Email is one of the most common and convenient communication tools used by individuals and businesses alike. It is common, when dealing with external parties, to receive attachments as part of email with important data points to be processed further.

However, with the increasing amount of email attachments being sent and received, processing these attachments manually can be a time-consuming and tedious task. This is where automation comes in, and cloud computing platforms like Amazon Web Services (AWS) offer powerful tools for automating email attachment extraction and for deriving an end-to-end data analytics pipeline to gather business insights out of the processed data.

It is also worth mentioning that in the current IT era, the majority of applications hosted on different environments communicate through APIs, with data transferred directly between systems in a structured and standardized format, without the need for manual processing. However, not all use cases may be suitable for API-based communication.

In fact, in many companies, exchanging data through email attachments is a much more widespread practice than many people may realize. Ultimately, the choice between email attachments and API-based communication will depend on the specific needs of your organization and the type of information being exchanged.

By the end of this article, you will have a clear understanding of the benefits of using AWS services for automating email attachment processing, and how to get started with implementing these services in your own organization.

The entire process will mirror a real-world scenario of an imaginary Airline sending flight level data to your organization through an email: once ingested and collected using AWS WorkMail, Amazon SES and Amazon S3, data will be processed with a Lambda and catalogued using AWS Glue, and will be finally analyzed and visualized using Amazon Athena and QuickSight, leading to the creation of a dashboard with a focus on the airline OTP (On-Time-Performance) KPIs. The final architectural diagram is shown below:

AWS E2E Data Pipeline

Note: in the PART 1 of this article, we will cover only the Data Ingestion and Collection piece. Check out the PART 2 for the Data Processing, Analytics and Visualization.

Let’s jump into it.

#1 — Get an Airline sample flight dataset from ChatGPT

The first step would be to have some dummy data to use as our email attachment. Given that we are mirroring a use case of an airline sending us flight data, I have asked ChatGPT to provide a sample dataset with EU flight level data, clearly stating the required columns. Please note that instead you could use platforms like Kaggle to get access to open source datasets with airlines data.

I have then imported the data in a .csv. ChatGPT generated flights coming from different airlines, however for the sake of this article we can assume that the data belong to the same imaginary airline, referring to the same day (05MAR23). In a real-world scenario the airline is supposed to send over an email with flight data attached on a daily basis. Here we will work on processing only the 05MAR email/data.

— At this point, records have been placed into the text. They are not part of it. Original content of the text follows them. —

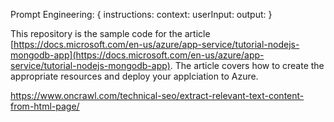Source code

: Prompt Engineering:
{
    instructions:
    context:
    userInput:
    output:
}

This repository is the sample code for the article [https://docs.microsoft.com/en-us/azure/app-service/tutorial-nodejs-mongodb-app](https://docs.microsoft.com/en-us/azure/app-service/tutorial-nodejs-mongodb-app).  The article covers how to create the appropriate resources and deploy your applciation to Azure.



https://www.oncrawl.com/technical-seo/extract-relevant-text-content-from-html-page/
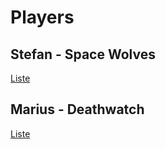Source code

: # Players

## Stefan - Space Wolves  
[Liste](https://github.com/Labernator/HoR/blob/master/Campaign/The%20Karnemak%20Incident%20(Herbst%202019)/Space%20Wolves%20Battle%20Log.md#space-wolves-kill-team-after-game-1)

## Marius - Deathwatch
[Liste](https://github.com/Labernator/HoR/blob/master/Campaign/The%20Karnemak%20Incident%20(Herbst%202019)/Deathwatch%20battle%20log.md)
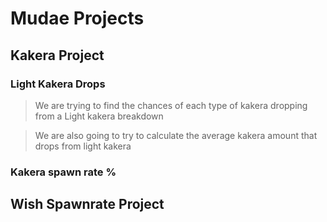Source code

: # Mudae Projects

## Kakera Project
### Light Kakera Drops
> We are trying to find the chances of each type of kakera dropping from a Light kakera breakdown

> We are also going to try to calculate the average kakera amount that drops from light kakera

### Kakera spawn rate %
> 

## Wish Spawnrate Project
### 
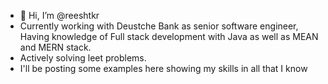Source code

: - 👋 Hi, I’m @reeshtkr
- Currently working with Deustche Bank as senior software engineer, Having knowledge of Full stack development with Java as well as MEAN and MERN stack.
- Actively solving leet problems.
- I'll be posting some examples here showing my skills in all that I know

<!---
reeshtkr/reeshtkr is a ✨ special ✨ repository because its `README.md` (this file) appears on your GitHub profile.
You can click the Preview link to take a look at your changes.
--->

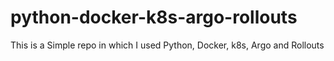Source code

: # python-docker-k8s-argo-rollouts
This is a Simple repo in which I used Python, Docker, k8s, Argo and Rollouts
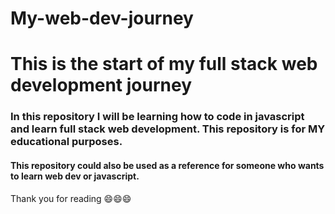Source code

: # My-web-dev-journey
<h1>This is the start of my full stack web development journey</h1>

<h3>In this repository I will be learning how to code in javascript and learn full stack web development.
This repository is for MY educational purposes.</h3>

<h4>This repository could also be used as a reference for someone who wants to learn web dev or javascript.</h4>

Thank you for reading 😄😄😄
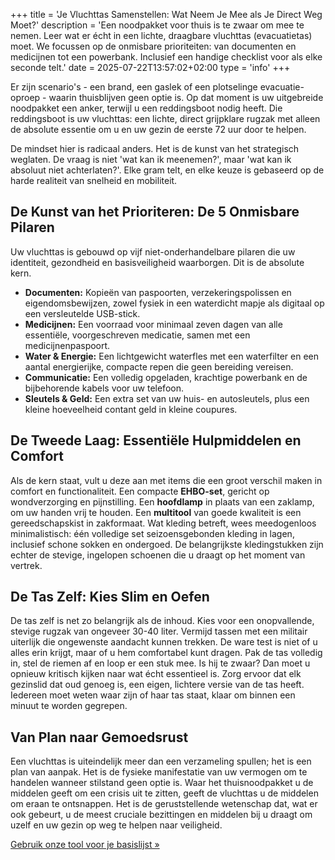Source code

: +++
title = 'Je Vluchttas Samenstellen: Wat Neem Je Mee als Je Direct Weg Moet?'
description = 'Een noodpakket voor thuis is te zwaar om mee te nemen. Leer wat er écht in een lichte, draagbare vluchttas (evacuatietas) moet. We focussen op de onmisbare prioriteiten: van documenten en medicijnen tot een powerbank. Inclusief een handige checklist voor als elke seconde telt.'
date = 2025-07-22T13:57:02+02:00
type = 'info'
+++
<div class="mb-12">
    <div class="space-y-4 text-slate-600">
        <p>Er zijn scenario's - een brand, een gaslek of een plotselinge evacuatie-oproep - waarin thuisblijven geen optie is. Op dat moment is uw uitgebreide noodpakket een anker, terwijl u een reddingsboot nodig heeft. Die reddingsboot is uw vluchttas: een lichte, direct grijpklare rugzak met alleen de absolute essentie om u en uw gezin de eerste 72 uur door te helpen.</p>
        <p>De mindset hier is radicaal anders. Het is de kunst van het strategisch weglaten. De vraag is niet 'wat kan ik meenemen?', maar 'wat kan ik absoluut niet achterlaten?'. Elke gram telt, en elke keuze is gebaseerd op de harde realiteit van snelheid en mobiliteit.</p>
    </div>
</div>

<section class="mb-12">
    <h2 class="text-3xl font-bold text-slate-800 mb-4 border-l-4 border-red-500 pl-4">De Kunst van het Prioriteren: De 5 Onmisbare Pilaren</h2>
    <div class="space-y-4 text-slate-600">
        <p>Uw vluchttas is gebouwd op vijf niet-onderhandelbare pilaren die uw identiteit, gezondheid en basisveiligheid waarborgen. Dit is de absolute kern.</p>
        <ul class="list-disc list-inside space-y-3">
            <li><strong>Documenten:</strong> Kopieën van paspoorten, verzekeringspolissen en eigendomsbewijzen, zowel fysiek in een waterdicht mapje als digitaal op een versleutelde USB-stick.</li>
            <li><strong>Medicijnen:</strong> Een voorraad voor minimaal zeven dagen van alle essentiële, voorgeschreven medicatie, samen met een medicijnenpaspoort.</li>
            <li><strong>Water & Energie:</strong> Een lichtgewicht waterfles met een waterfilter en een aantal energierijke, compacte repen die geen bereiding vereisen.</li>
            <li><strong>Communicatie:</strong> Een volledig opgeladen, krachtige powerbank en de bijbehorende kabels voor uw telefoon.</li>
            <li><strong>Sleutels & Geld:</strong> Een extra set van uw huis- en autosleutels, plus een kleine hoeveelheid contant geld in kleine coupures.</li>
        </ul>
    </div>
</section>

<section class="mb-12">
    <h2 class="text-3xl font-bold text-slate-800 mb-4 border-l-4 border-red-500 pl-4">De Tweede Laag: Essentiële Hulpmiddelen en Comfort</h2>
    <div class="space-y-4 text-slate-600">
        <p>Als de kern staat, vult u deze aan met items die een groot verschil maken in comfort en functionaliteit. Een compacte <strong>EHBO-set</strong>, gericht op wondverzorging en pijnstilling. Een <strong>hoofdlamp</strong> in plaats van een zaklamp, om uw handen vrij te houden. Een <strong>multitool</strong> van goede kwaliteit is een gereedschapskist in zakformaat. Wat kleding betreft, wees meedogenloos minimalistisch: één volledige set seizoensgebonden kleding in lagen, inclusief schone sokken en ondergoed. De belangrijkste kledingstukken zijn echter de stevige, ingelopen schoenen die u draagt op het moment van vertrek.</p>
    </div>
</section>

<section class="mb-12">
    <h2 class="text-3xl font-bold text-slate-800 mb-4 border-l-4 border-red-500 pl-4">De Tas Zelf: Kies Slim en Oefen</h2>
    <div class="space-y-4 text-slate-600">
        <p>De tas zelf is net zo belangrijk als de inhoud. Kies voor een onopvallende, stevige rugzak van ongeveer 30-40 liter. Vermijd tassen met een militair uiterlijk die ongewenste aandacht kunnen trekken. De ware test is niet of u alles erin krijgt, maar of u hem comfortabel kunt dragen. Pak de tas volledig in, stel de riemen af en loop er een stuk mee. Is hij te zwaar? Dan moet u opnieuw kritisch kijken naar wat écht essentieel is. Zorg ervoor dat elk gezinslid dat oud genoeg is, een eigen, lichtere versie van de tas heeft. Iedereen moet weten waar zijn of haar tas staat, klaar om binnen een minuut te worden gegrepen.</p>
    </div>
</section>

<section class="mb-12">
    <h2 class="text-3xl font-bold text-slate-800 mb-4 border-l-4 border-red-500 pl-4">Van Plan naar Gemoedsrust</h2>
    <div class="space-y-4 text-slate-600">
        <p>Een vluchttas is uiteindelijk meer dan een verzameling spullen; het is een plan van aanpak. Het is de fysieke manifestatie van uw vermogen om te handelen wanneer stilstand geen optie is. Waar het thuisnoodpakket u de middelen geeft om een crisis uit te zitten, geeft de vluchttas u de middelen om eraan te ontsnappen. Het is de geruststellende wetenschap dat, wat er ook gebeurt, u de meest cruciale bezittingen en middelen bij u draagt om uzelf en uw gezin op weg te helpen naar veiligheid.</p>
    </div>
</section>

<div class="relative z-10 container mx-auto flex flex-col items-center justify-center">
    <a href="/noodpakket/samenstellen-noodpakket" class="inline-block btn-primary text-xl md:text-2xl font-bold py-4 px-8 rounded-full shadow-lg mt-8 hover:scale-105 transform">
        Gebruik onze tool voor je basislijst »
    </a>
</div>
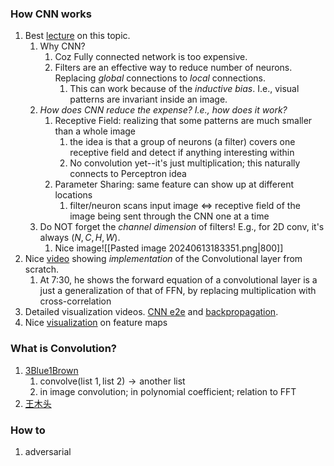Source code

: ### How CNN works
1. Best [lecture](https://youtu.be/OP5HcXJg2Aw) on this topic.
	1. Why CNN? 
		1. Coz Fully connected network is too expensive.
		2. Filters are an effective way to reduce number of neurons. Replacing *global* connections to *local* connections.
			1. This can work because of the *inductive bias*. I.e., visual patterns are invariant inside an image.
	2. *How does CNN reduce the expense? I.e., how does it work?*
		1. Receptive Field: realizing that some patterns are much smaller than a whole image
			1. the idea is that a group of neurons (a filter) covers one receptive field and detect if anything interesting within
			2. No convolution yet--it's just multiplication; this naturally connects to Perceptron idea
		2. Parameter Sharing: same feature can show up at different locations
			1. filter/neuron scans input image $\iff$ receptive field of the image being sent through the CNN one at a time 
	3. Do NOT forget the *channel dimension* of filters! E.g., for 2D conv, it's always $(N, C, H, W)$.
		1. Nice image![[Pasted image 20240613183351.png|800]]
2. Nice [video](https://youtu.be/Lakz2MoHy6o) showing *implementation* of the Convolutional layer from scratch.
	1. At 7:30, he shows the forward equation of a convolutional layer is a just a generalization of that of FFN, by replacing multiplication with cross-correlation
3. Detailed visualization videos. [CNN e2e](https://youtu.be/JboZfxUjLSk) and [backpropagation](https://youtu.be/z9hJzduHToc). 
4. Nice [visualization](https://youtu.be/eASwKmKYWeo) on feature maps

### What is Convolution?
1. [3Blue1Brown](https://youtu.be/KuXjwB4LzSA)
	1. $\text{convolve}(\text{list 1}, \text{list 2}) \rightarrow \text{another list}$
	2. in image convolution; in polynomial coefficient; relation to FFT
2. [王木头](https://youtu.be/D641Ucd_xuw?list=PLxIHUhMHF8okwhq8poRuiHBChWjkVUHLL)

### How to 
1.  adversarial 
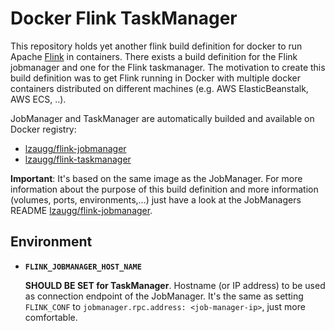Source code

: Docker Flink TaskManager
============================
This repository holds yet another flink build definition for docker to run Apache [Flink] in containers. There exists a build definition for the Flink jobmanager and one for the Flink taskmanager. The motivation to create this build definition was to get Flink running in Docker with multiple docker containers distributed on different machines (e.g. AWS ElasticBeanstalk, AWS ECS, ..).

JobManager and TaskManager are automatically builded and available on Docker registry:
- [lzaugg/flink-jobmanager]
- [lzaugg/flink-taskmanager]

**Important**: It's based on the same image as the JobManager. For more information about the purpose of this build definition and more information (volumes, ports, environments,...) just have a look at the JobManagers README [lzaugg/flink-jobmanager].

Environment
----------------

- **`FLINK_JOBMANAGER_HOST_NAME`**
    
    **SHOULD BE SET for TaskManager**. Hostname (or IP address) to be used as connection endpoint of the JobManager. It's the same as setting `FLINK_CONF` to `jobmanager.rpc.address: <job-manager-ip>`, just more comfortable.


[Flink]: https://flink.apache.org/
[lzaugg/flink-jobmanager]: https://hub.docker.com/r/lzaugg/flink-jobmanager/
[lzaugg/flink-taskmanager]: https://hub.docker.com/r/lzaugg/flink-taskmanager/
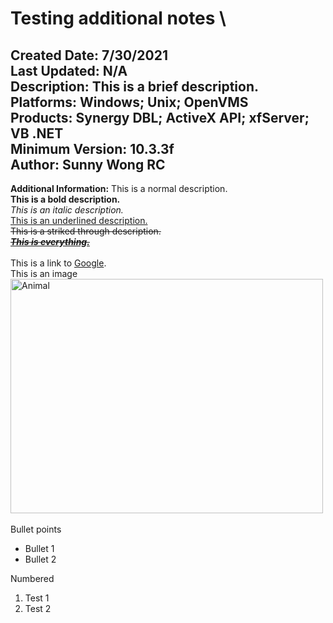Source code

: # Testing additional notes \
**Created Date:** 7/30/2021 \
**Last Updated:** N/A \
**Description:** This is a brief description.\
**Platforms:** Windows; Unix; OpenVMS \
**Products:** Synergy DBL; ActiveX API; xfServer; VB .NET \
**Minimum Version:** 10.3.3f \
**Author:** Sunny Wong RC
---
**Additional Information:** This is a normal description.<br />
<b>This is a bold description.</b><br />
<i>This is an italic description.</i><br />
<u>This is an underlined description.</u><br />
<strike>This is a striked through description.<br />
<u><i><b>This is everything.</b></i></u></strike><br />
<br />
This is a link to&nbsp;<a href="https://google.com">Google</a>.<br />
This is an image<br />
<img alt="Animal" src="/servlet/rtaImage?refid=0EM1h0000005BKZ" style="height:375px; width:500px" /><br />
<br />
Bullet points
<ul>
	<li>Bullet 1</li>
	<li>Bullet 2</li>
</ul>
Numbered&nbsp;

<ol>
	<li>Test 1</li>
	<li>Test 2</li>
</ol>
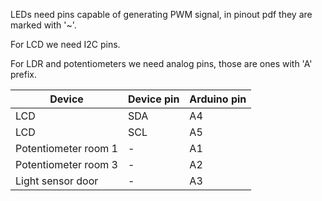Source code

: LEDs need pins capable of generating PWM signal, in pinout pdf they are marked with '~'.

For LCD we need I2C pins.

For LDR and potentiometers we need analog pins, those are ones with 'A' prefix.

|Device|Device pin|Arduino pin|
|----|----|----|
|LCD|SDA|A4|
|LCD|SCL|A5|
|Potentiometer room 1|-|A1|
|Potentiometer room 3|-|A2|
|Light sensor door|-|A3|

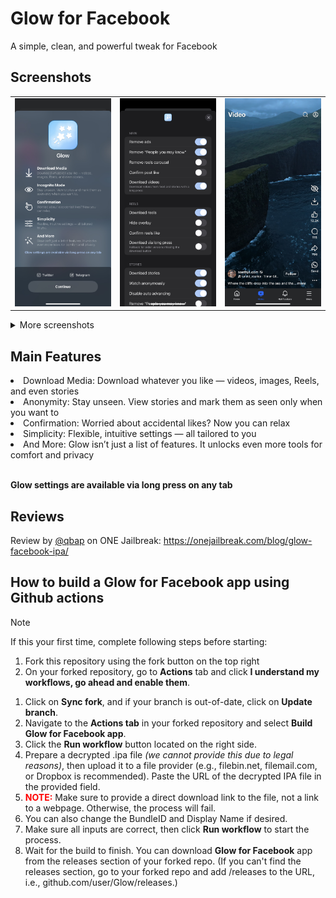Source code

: # Glow for Facebook
A simple, clean, and powerful tweak for Facebook

## Screenshots
<table>
   <tr>
      <td><img src="Sileo/screenshot1.jpg" alt="Screenshot 1" /></td>
      <td><img src="Sileo/screenshot2.jpg" alt="Screenshot 2" /></td>
      <td><img src="Sileo/screenshot3.jpg" alt="Screenshot 3" /></td>
   </tr>
</table>

<details>
  <summary>More screenshots</summary>
  <table>
    <tr>
      <td><img src="Sileo/screenshot4.jpg" alt="Screenshot 4" /></td>
      <td><img src="Sileo/screenshot5.jpg" alt="Screenshot 5" /></td>
      <td><img src="Sileo/screenshot6.jpg" alt="Screenshot 6" /></td>
    </tr>
  </table>
</details>

## Main Features
<li>Download Media: Download whatever you like — videos, images, Reels, and even stories</li>
<li>Anonymity: Stay unseen. View stories and mark them as seen only when you want to</li>
<li>Confirmation: Worried about accidental likes? Now you can relax</li>
<li>Simplicity: Flexible, intuitive settings — all tailored to you</li>
<li>And More: Glow isn’t just a list of features. It unlocks even more tools for comfort and privacy</li>
<br>


**Glow settings are available via long press on any tab**


## Reviews
Review by [@qbap](https://github.com/qbap) on ONE Jailbreak: https://onejailbreak.com/blog/glow-facebook-ipa/

## How to build a Glow for Facebook app using Github actions
> [!NOTE]
> If this your first time, complete following steps before starting:
>
> 1. Fork this repository using the fork button on the top right
> 2. On your forked repository, go to **Actions** tab and click **I understand my workflows, go ahead and enable them**.

<ol>
  <li>Click on <strong>Sync fork</strong>, and if your branch is out-of-date, click on <strong>Update branch</strong>.</li>
  <li>Navigate to the <strong>Actions tab</strong> in your forked repository and select <strong>Build Glow for Facebook app</strong>.</li>
  <li>Click the <strong>Run workflow</strong> button located on the right side.</li>
  <li>Prepare a decrypted .ipa file <em>(we cannot provide this due to legal reasons)</em>, then upload it to a file provider (e.g., filebin.net, filemail.com, or Dropbox is recommended). Paste the URL of the decrypted IPA file in the provided field.</li>
  <li><span style="color: red; font-weight: bold;">NOTE:</span> Make sure to provide a direct download link to the file, not a link to a webpage. Otherwise, the process will fail.</li>
  <li>You can also change the BundleID and Display Name if desired.</li>
  <li>Make sure all inputs are correct, then click <strong>Run workflow</strong> to start the process.</li>
  <li>Wait for the build to finish. You can download <strong>Glow for Facebook</strong> app from the releases section of your forked repo. (If you can't find the releases section, go to your forked repo and add /releases to the URL, i.e., github.com/user/Glow/releases.)</li>
</ol>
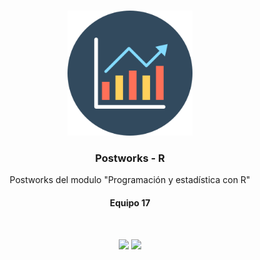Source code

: <!-- PROJECT LOGO -->
<br />
<p align="center">
  <a href="https://github.com/Team-17-Bedu/r-postworks">
    <img src="img/logo.png" alt="Logo" width="200" height="200">
  </a>

  <h3 align="center">Postworks - R</h3>

  <p align="center">
    Postworks del modulo "Programación y estadística con R"
    <h4 align = "center"><strong>Equipo 17</strong></h4>
    <br />
  </p>
  
<p align="center">
  <a href="https://github.com/Team-17-Bedu/r-postworks"><img src="https://cdn.rawgit.com/sindresorhus/awesome/d7305f38d29fed78fa85652e3a63e154dd8e8829/media/badge.svg"></a>
  <a href="https://github.com/sponsors/begeistert">
    <img src="https://img.shields.io/github/last-commit/Team-17-Bedu/r-postworks">
  </a>
</p>
</p>
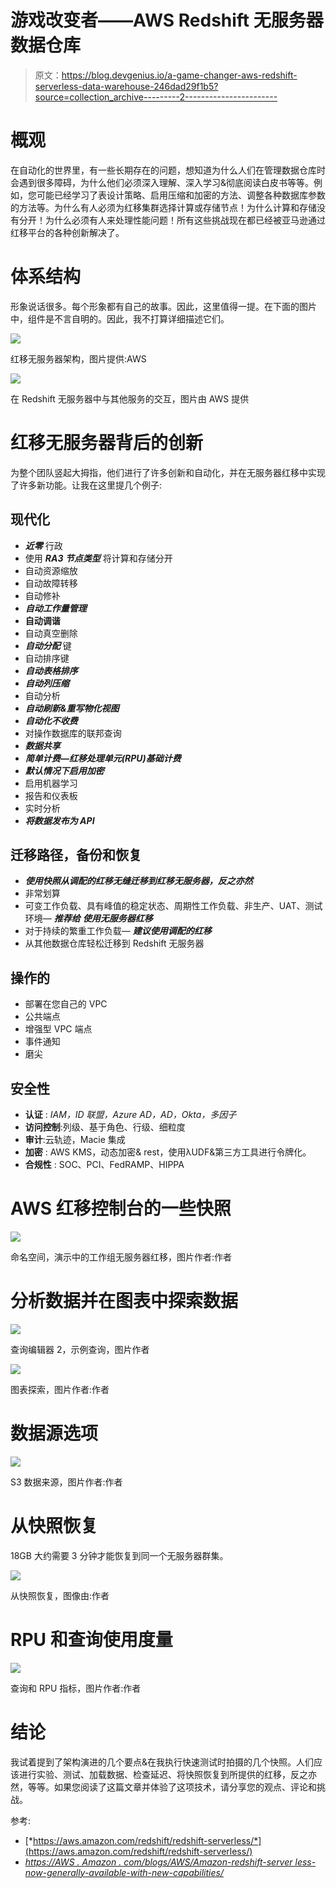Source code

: # 游戏改变者——AWS Redshift 无服务器数据仓库

> 原文：<https://blog.devgenius.io/a-game-changer-aws-redshift-serverless-data-warehouse-246dad29f1b5?source=collection_archive---------2----------------------->

# 概观

在自动化的世界里，有一些长期存在的问题，想知道为什么人们在管理数据仓库时会遇到很多障碍，为什么他们必须深入理解、深入学习&彻底阅读白皮书等等。例如，您可能已经学习了表设计策略、启用压缩和加密的方法、调整各种数据库参数的方法等。为什么有人必须为红移集群选择计算或存储节点！为什么计算和存储没有分开！为什么必须有人来处理性能问题！所有这些挑战现在都已经被亚马逊通过红移平台的各种创新解决了。

# 体系结构

形象说话很多。每个形象都有自己的故事。因此，这里值得一提。在下面的图片中，组件是不言自明的。因此，我不打算详细描述它们。

![](img/344582818974678baff5e6d51cd65b90.png)

红移无服务器架构，图片提供:AWS

![](img/6ca7e0f0952993737fc803b07c5c4cd9.png)

在 Redshift 无服务器中与其他服务的交互，图片由 AWS 提供

# 红移无服务器背后的创新

为整个团队竖起大拇指，他们进行了许多创新和自动化，并在无服务器红移中实现了许多新功能。让我在这里提几个例子:

## 现代化

*   ***近零*** 行政
*   使用 ***RA3 节点类型*** 将计算和存储分开
*   自动资源缩放
*   自动故障转移
*   自动修补
*   ***自动工作量管理***
*   **自动调谐**
*   自动真空删除
*   ***自动分配*** 键
*   自动排序键
*   ***自动表格排序***
*   ***自动列压缩***
*   自动分析
*   ***自动刷新&重写物化视图***
*   ***自动化不收费***
*   对操作数据库的联邦查询
*   ***数据共享***
*   ***简单计费—红移处理单元(RPU)基础计费***
*   ***默认情况下启用加密***
*   启用机器学习
*   报告和仪表板
*   实时分析
*   ***将数据发布为 API***

## 迁移路径，备份和恢复

*   ***使用快照从调配的红移无缝迁移到红移无服务器，反之亦然***
*   非常划算
*   可变工作负载、具有峰值的稳定状态、周期性工作负载、非生产、UAT、测试环境— ***推荐给*** ***使用无服务器红移***
*   对于持续的繁重工作负载— ***建议使用调配的红移***
*   从其他数据仓库轻松迁移到 Redshift 无服务器

## 操作的

*   部署在您自己的 VPC
*   公共端点
*   增强型 VPC 端点
*   事件通知
*   磨尖

## 安全性

*   **认证** : *IAM，ID 联盟，Azure AD，AD，Okta，多因子*
*   **访问控制**:列级、基于角色、行级、细粒度
*   **审计**:云轨迹，Macie 集成
*   **加密** : AWS KMS，动态加密& rest，使用λUDF&第三方工具进行令牌化。
*   **合规性** : SOC、PCI、FedRAMP、HIPPA

# AWS 红移控制台的一些快照

![](img/11a9b29f10df250f56cced503919e999.png)

命名空间，演示中的工作组无服务器红移，图片作者:作者

# 分析数据并在图表中探索数据

![](img/5e96554b5243aed1c123c810c7ea45b3.png)

查询编辑器 2，示例查询，图片作者

![](img/c070886f963e4f35396d4de514b244b8.png)

图表探索，图片作者:作者

# 数据源选项

![](img/52dee26d2eda1944f96a70123b4cb605.png)

S3 数据来源，图片作者:作者

# 从快照恢复

18GB 大约需要 3 分钟才能恢复到同一个无服务器群集。

![](img/d6090930e0b833de9b8c274db46dd0a9.png)

从快照恢复，图像由:作者

# RPU 和查询使用度量

![](img/569001d9643ccd868187f02cbc652f9a.png)

查询和 RPU 指标，图片作者:作者

# 结论

我试着提到了架构演进的几个要点&在我执行快速测试时拍摄的几个快照。人们应该进行实验、测试、加载数据、检查延迟、将快照恢复到所提供的红移，反之亦然，等等。如果您阅读了这篇文章并体验了这项技术，请分享您的观点、评论和挑战。

参考:

*   [*https://aws.amazon.com/redshift/redshift-serverless/*](https://aws.amazon.com/redshift/redshift-serverless/)
*   [*https://AWS . Amazon . com/blogs/AWS/Amazon-redshift-server less-now-generally-available-with-new-capabilities/*](https://aws.amazon.com/blogs/aws/amazon-redshift-serverless-now-generally-available-with-new-capabilities/)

The file has been named ‘2023_03_05_Airline.csv’. In the real life, the expectation is that the Airline will keep this standard naming convention on a daily basis: this will help having a proper partitioning of the data in the S3 data lake.

#2 — Amazon WorkMail configuration

The second step of the E2E data pipeline is to create a dedicated email server as a recipient of the daily email sent by the imaginary Airline, and to process the email to extract the attachment with the flight data. AWS comes to rescue with Amazon WorkMail and Amazon SES (Simple Email Service).

As per AWS documentation, Amazon WorkMail is a secure, managed business email and calendar service with support for existing desktop and mobile email client applications. For our use case, I’m going to create a dedicated email server. Follow the steps below to replicate:

If you haven’t done it already, log into the AWS console and search for the WorkMail service.

  1. Select ‘Create Organization’ to provide email addresses to groups of users in your company.
  2. Select an email domain. Options: Route53 domain, External domain (e.g.: hosted on something like godaddy.com) or a free test domain. For the sake of this exercise, I selected the Free test domain option and set test-airline as an alias.
  3. Click on the newly created organization test-airline and go on Users -> Create user. Choose a user name and set up the primarily email address to be used for this user. This will be the email address to communicate to the airline and where to receive their email communications. In my case, the created address is flights-data@test-airline.awsapps.com.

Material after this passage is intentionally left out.